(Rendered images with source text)
[Start of section]

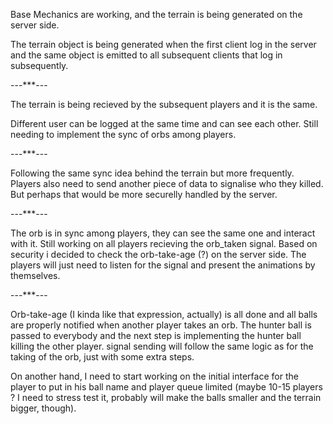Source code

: Base Mechanics are working, and the terrain is being generated on the server side.

The terrain object is being generated when the first client log in the server and the same object is emitted to all subsequent clients that log in subsequently.

---***---

The terrain is being recieved by the subsequent players and it is the same.

Different user can be logged at the same time and can see each other. Still needing to implement the sync of orbs among players.

---***---

Following the same sync idea behind the terrain but more frequently. Players also need to send another piece of data to signalise who they killed. But perhaps that would be more securelly handled by the server.

---***---

The orb is in sync among players, they can see the same one and interact with it. Still working on all players recieving the orb_taken signal. Based on security i decided to check the orb-take-age (?) on the server side. The players will just need to listen for the signal and present the animations by themselves.

---***---

Orb-take-age (I kinda like that expression, actually) is all done and all balls are properly notified when another player takes an orb. The hunter ball is passed to everybody and the next step is implementing the hunter ball killing the other player. signal sending will follow the same logic as for the taking of the orb, just with some extra steps.

On another hand, I need to start working on the initial interface for the player to put in his ball name and player queue limited (maybe 10-15 players ? I need to stress test it, probably will make the balls smaller and the terrain bigger, though).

[End of section]

* [About this task]: Output the records above exactly, omitting the pictures.

* [Task response]:
Source code

: Base Mechanics are working, and the terrain is being generated on the server side.

The terrain object is being generated when the first client log in the server and the same object is emitted to all subsequent clients that log in subsequently.

---***---

The terrain is being recieved by the subsequent players and it is the same.

Different user can be logged at the same time and can see each other. Still needing to implement the sync of orbs among players.

---***---

Following the same sync idea behind the terrain but more frequently. Players also need to send another piece of data to signalise who they killed. But perhaps that would be more securelly handled by the server.

---***---

The orb is in sync among players, they can see the same one and interact with it. Still working on all players recieving the orb_taken signal. Based on security i decided to check the orb-take-age (?) on the server side. The players will just need to listen for the signal and present the animations by themselves.

---***---

Orb-take-age (I kinda like that expression, actually) is all done and all balls are properly notified when another player takes an orb. The hunter ball is passed to everybody and the next step is implementing the hunter ball killing the other player. signal sending will follow the same logic as for the taking of the orb, just with some extra steps.

On another hand, I need to start working on the initial interface for the player to put in his ball name and player queue limited (maybe 10-15 players ? I need to stress test it, probably will make the balls smaller and the terrain bigger, though).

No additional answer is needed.